2. Que nul donc, mes frères, ne s’avise de dire que Notre-Seigneur Jésus-Christ rie fait maintenant rien de semblable, et que pour ce motif les premiers temps de l’Église étaient préférables à ceux-ci. Notre-Seigneur lui-même ne préfère-t-il pas quelque part ceux qui croient ans avoir vu à ceux qui croient parce qu’ils voient ? Telle était durant sa vie la faiblesse chancelante de ses disciples que non contents de l’avoir vu ressuscité, ils voulaient encore, pour croire à sa résurrection, le toucher de leurs mains. Le témoignage de leurs yeux ne leur suffisait pas, ils voulaient de plus palper son corps sacré et toucher les cicatrices encore fraîches de ses blessures : et ce n’est qu’après s’être assuré par lui-même de la réalité de ces cicatrices, que l’apôtre incrédule s’écria : « Mon Seigneur et mon Dieu ! » Ainsi les traces de ses plaies le révélaient et il avait guéri toutes les blessures d’autrui. Ne pouvait-il ressusciter sans ces marques sanglantes ? Ah ! c’est qu’il voyait, dans le cœur de ses disciples, des plaies qu’il voulait fermer en conservant les cicatrices de son corps.
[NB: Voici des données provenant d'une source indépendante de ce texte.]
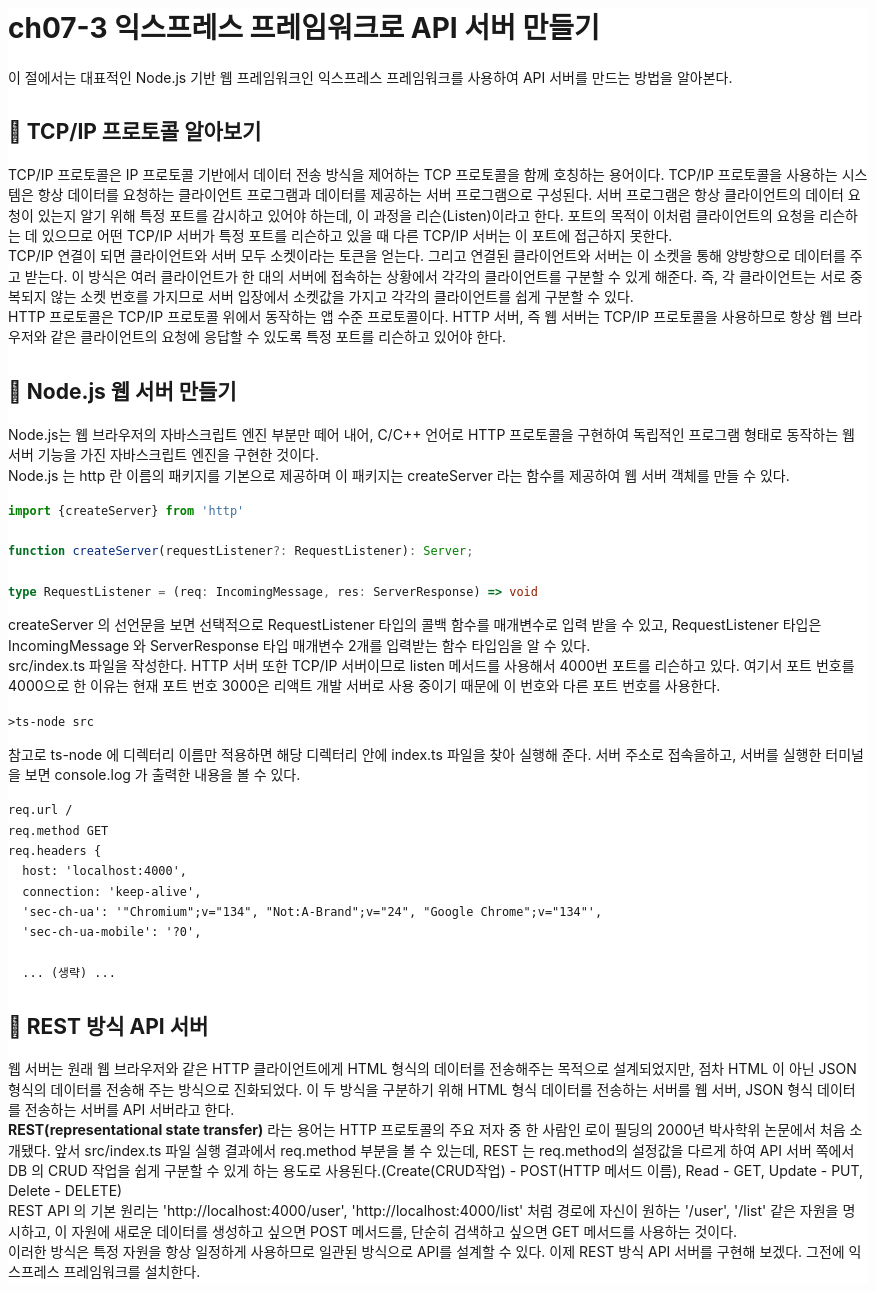 # ch07-3 익스프레스 프레임워크로 API 서버 만들기
이 절에서는 대표적인 Node.js 기반 웹 프레임워크인 익스프레스 프레임워크를 사용하여 API 서버를 만드는 방법을 알아본다.

## 🎈 TCP/IP 프로토콜 알아보기
TCP/IP 프로토콜은 IP 프로토콜 기반에서 데이터 전송 방식을 제어하는 TCP 프로토콜을 함께 호칭하는 용어이다. TCP/IP 프로토콜을
사용하는 시스템은 항상 데이터를 요청하는 클라이언트 프로그램과 데이터를 제공하는 서버 프로그램으로 구성된다. 서버 프로그램은
항상 클라이언트의 데이터 요청이 있는지 알기 위해 특정 포트를 감시하고 있어야 하는데, 이 과정을 리슨(Listen)이라고 한다.
포트의 목적이 이처럼 클라이언트의 요청을 리슨하는 데 있으므로 어떤 TCP/IP 서버가 특정 포트를 리슨하고 있을 때 다른 TCP/IP 서버는
이 포트에 접근하지 못한다.  
TCP/IP 연결이 되면 클라이언트와 서버 모두 소켓이라는 토큰을 얻는다. 그리고 연결된 클라이언트와 서버는 이 소켓을 통해 양방향으로
데이터를 주고 받는다. 이 방식은 여러 클라이언트가 한 대의 서버에 접속하는 상황에서 각각의 클라이언트를 구분할 수 있게 해준다.
즉, 각 클라이언트는 서로 중복되지 않는 소켓 번호를 가지므로 서버 입장에서 소켓값을 가지고 각각의 클라이언트를 쉽게 구분할 수 있다.  
HTTP 프로토콜은 TCP/IP 프로토콜 위에서 동작하는 앱 수준 프로토콜이다. HTTP 서버, 즉 웹 서버는 TCP/IP 프로토콜을 사용하므로
항상 웹 브라우저와 같은 클라이언트의 요청에 응답할 수 있도록 특정 포트를 리슨하고 있어야 한다.

## 🎈 Node.js 웹 서버 만들기
Node.js는 웹 브라우저의 자바스크립트 엔진 부분만 떼어 내어, C/C++ 언어로 HTTP 프로토콜을 구현하여 독립적인 프로그램 형태로 동작하는
웹 서버 기능을 가진 자바스크립트 엔진을 구현한 것이다.  
Node.js 는 http 란 이름의 패키지를 기본으로 제공하며 이 패키지는 createServer 라는 함수를 제공하여 웹 서버 객체를 만들 수 있다.

```typescript
import {createServer} from 'http'

function createServer(requestListener?: RequestListener): Server;

type RequestListener = (req: IncomingMessage, res: ServerResponse) => void
```
createServer 의 선언문을 보면 선택적으로 RequestListener 타입의 콜백 함수를 매개변수로 입력 받을 수 있고, RequestListener 타입은
IncomingMessage 와 ServerResponse 타입 매개변수 2개를 입력받는 함수 타입임을 알 수 있다.  
src/index.ts 파일을 작성한다. HTTP 서버 또한 TCP/IP 서버이므로 listen 메서드를 사용해서 4000번 포트를 리슨하고 있다.
여기서 포트 번호를 4000으로 한 이유는 현재 포트 번호 3000은 리액트 개발 서버로 사용 중이기 때문에 이 번호와 다른 포트 번호를 사용한다.  
```shell
>ts-node src
```
참고로 ts-node 에 디렉터리 이름만 적용하면 해당 디렉터리 안에 index.ts 파일을 찾아 실행해 준다. 서버 주소로 접속을하고,
서버를 실행한 터미널을 보면 console.log 가 출력한 내용을 볼 수 있다.
```shell
req.url /
req.method GET
req.headers {
  host: 'localhost:4000',
  connection: 'keep-alive',
  'sec-ch-ua': '"Chromium";v="134", "Not:A-Brand";v="24", "Google Chrome";v="134"',
  'sec-ch-ua-mobile': '?0',
  
  ... (생략) ...
```

## 🎈 REST 방식 API 서버
웹 서버는 원래 웹 브라우저와 같은 HTTP 클라이언트에게 HTML 형식의 데이터를 전송해주는 목적으로 설계되었지만, 점차 HTML 이 아닌 JSON
형식의 데이터를 전송해 주는 방식으로 진화되었다. 이 두 방식을 구분하기 위해 HTML 형식 데이터를 전송하는 서버를 웹 서버, JSON 형식
데이터를 전송하는 서버를 API 서버라고 한다.  
**REST(representational state transfer)** 라는 용어는 HTTP 프로토콜의 주요 저자 중 한 사람인 로이 필딩의 2000년 박사학위 논문에서 처음 소개됐다. 앞서 src/index.ts 파일
실행 결과에서 req.method 부분을 볼 수 있는데, REST 는 req.method의 설정값을 다르게 하여 API 서버 쪽에서 DB 의 CRUD 작업을 쉽게
구분할 수 있게 하는 용도로 사용된다.(Create(CRUD작업) - POST(HTTP 메서드 이름), Read - GET, Update - PUT, Delete - DELETE)  
REST API 의 기본 원리는 'http://localhost:4000/user', 'http://localhost:4000/list' 처럼 경로에 자신이 원하는 '/user', '/list'
같은 자원을 명시하고, 이 자원에 새로운 데이터를 생성하고 싶으면 POST 메서드를, 단순히 검색하고 싶으면 GET 메서드를 사용하는 것이다.  
이러한 방식은 특정 자원을 항상 일정하게 사용하므로 일관된 방식으로 API를 설계할 수 있다. 이제 REST 방식 API 서버를 구현해 보겠다.
그전에 익스프레스 프레임워크를 설치한다.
Et quand Thomas eut enfin confessé sa foi en s’écriant : « Mon Seigneur et mon Dieu ! C’est pour m’avoir vu, dit le Seigneur, que tu as cru : heureux ceux qui croient sans voir[2]. » N’est-ce pas nous, mes frères, que regardent ces dernières paroles ? N’est-ce pas nous et ceux qui nous suivront ? Peu de temps en effet après qu’il se fut dérobé aux regards mortels pour affermir la foi dans les cœurs, ceux qui croient en lui le firent sans avoir vu, et le mérite de leur foi fut considérable, et afin d’acquérir cette foi ils approchèrent de lui leur cœur pour l’aimer et non la main pour le toucher.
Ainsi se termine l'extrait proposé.